▶ **What you have to do**
Below are the entries; state how many of their lines contain the string "classi", and nothing more.

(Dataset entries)
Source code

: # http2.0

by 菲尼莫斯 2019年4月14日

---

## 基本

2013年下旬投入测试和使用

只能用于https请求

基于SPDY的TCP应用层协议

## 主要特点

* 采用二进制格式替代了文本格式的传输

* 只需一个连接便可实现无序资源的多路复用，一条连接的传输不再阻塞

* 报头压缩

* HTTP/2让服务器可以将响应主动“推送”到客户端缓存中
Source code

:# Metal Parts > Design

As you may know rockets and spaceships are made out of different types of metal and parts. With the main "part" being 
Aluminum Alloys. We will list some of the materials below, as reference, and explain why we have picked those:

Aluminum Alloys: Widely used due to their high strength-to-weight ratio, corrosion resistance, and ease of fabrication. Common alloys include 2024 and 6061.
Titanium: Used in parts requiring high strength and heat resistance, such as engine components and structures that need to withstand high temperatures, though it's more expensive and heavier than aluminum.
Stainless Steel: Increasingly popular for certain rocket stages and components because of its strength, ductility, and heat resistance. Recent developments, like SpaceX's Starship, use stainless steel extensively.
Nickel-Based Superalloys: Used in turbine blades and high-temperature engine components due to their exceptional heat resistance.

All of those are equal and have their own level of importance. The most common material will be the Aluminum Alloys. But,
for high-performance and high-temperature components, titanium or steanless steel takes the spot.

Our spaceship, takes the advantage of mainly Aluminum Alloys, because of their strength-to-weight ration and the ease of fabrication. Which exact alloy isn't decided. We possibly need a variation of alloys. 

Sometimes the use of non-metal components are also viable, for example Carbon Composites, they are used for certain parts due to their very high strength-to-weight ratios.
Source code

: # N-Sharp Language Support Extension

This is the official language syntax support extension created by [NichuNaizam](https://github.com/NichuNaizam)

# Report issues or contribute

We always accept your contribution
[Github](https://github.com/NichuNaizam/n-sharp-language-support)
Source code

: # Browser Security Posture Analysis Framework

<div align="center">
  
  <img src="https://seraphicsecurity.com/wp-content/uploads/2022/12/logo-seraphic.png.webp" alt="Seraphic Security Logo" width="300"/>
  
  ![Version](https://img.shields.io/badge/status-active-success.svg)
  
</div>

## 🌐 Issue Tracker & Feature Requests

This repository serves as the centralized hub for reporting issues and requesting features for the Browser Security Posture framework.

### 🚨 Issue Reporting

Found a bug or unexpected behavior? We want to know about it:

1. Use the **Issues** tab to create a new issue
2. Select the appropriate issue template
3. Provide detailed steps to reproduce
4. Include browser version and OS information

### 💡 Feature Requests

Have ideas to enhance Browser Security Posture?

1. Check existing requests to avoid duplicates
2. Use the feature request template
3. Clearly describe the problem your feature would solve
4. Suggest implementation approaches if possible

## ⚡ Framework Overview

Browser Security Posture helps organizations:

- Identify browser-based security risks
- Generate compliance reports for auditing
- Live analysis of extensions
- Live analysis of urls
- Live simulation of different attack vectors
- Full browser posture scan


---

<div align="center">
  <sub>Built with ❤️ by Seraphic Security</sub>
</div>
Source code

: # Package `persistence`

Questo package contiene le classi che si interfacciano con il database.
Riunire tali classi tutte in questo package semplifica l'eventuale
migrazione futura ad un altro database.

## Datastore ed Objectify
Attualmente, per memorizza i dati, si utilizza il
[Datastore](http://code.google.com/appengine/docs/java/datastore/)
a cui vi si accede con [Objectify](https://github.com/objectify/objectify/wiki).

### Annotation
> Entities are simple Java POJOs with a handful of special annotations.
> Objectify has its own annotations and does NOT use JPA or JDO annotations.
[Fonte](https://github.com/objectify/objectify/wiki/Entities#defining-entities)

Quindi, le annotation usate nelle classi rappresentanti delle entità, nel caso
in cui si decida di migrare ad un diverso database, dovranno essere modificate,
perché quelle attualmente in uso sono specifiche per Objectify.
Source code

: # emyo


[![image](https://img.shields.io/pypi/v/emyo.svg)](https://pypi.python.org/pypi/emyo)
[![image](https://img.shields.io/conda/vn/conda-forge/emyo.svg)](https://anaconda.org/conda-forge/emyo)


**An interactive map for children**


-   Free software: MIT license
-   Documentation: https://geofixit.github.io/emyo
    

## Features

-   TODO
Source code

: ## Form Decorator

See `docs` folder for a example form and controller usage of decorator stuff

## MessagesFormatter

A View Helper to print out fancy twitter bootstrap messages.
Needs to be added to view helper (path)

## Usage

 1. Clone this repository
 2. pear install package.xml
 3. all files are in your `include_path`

▶ **Solution to this task**
3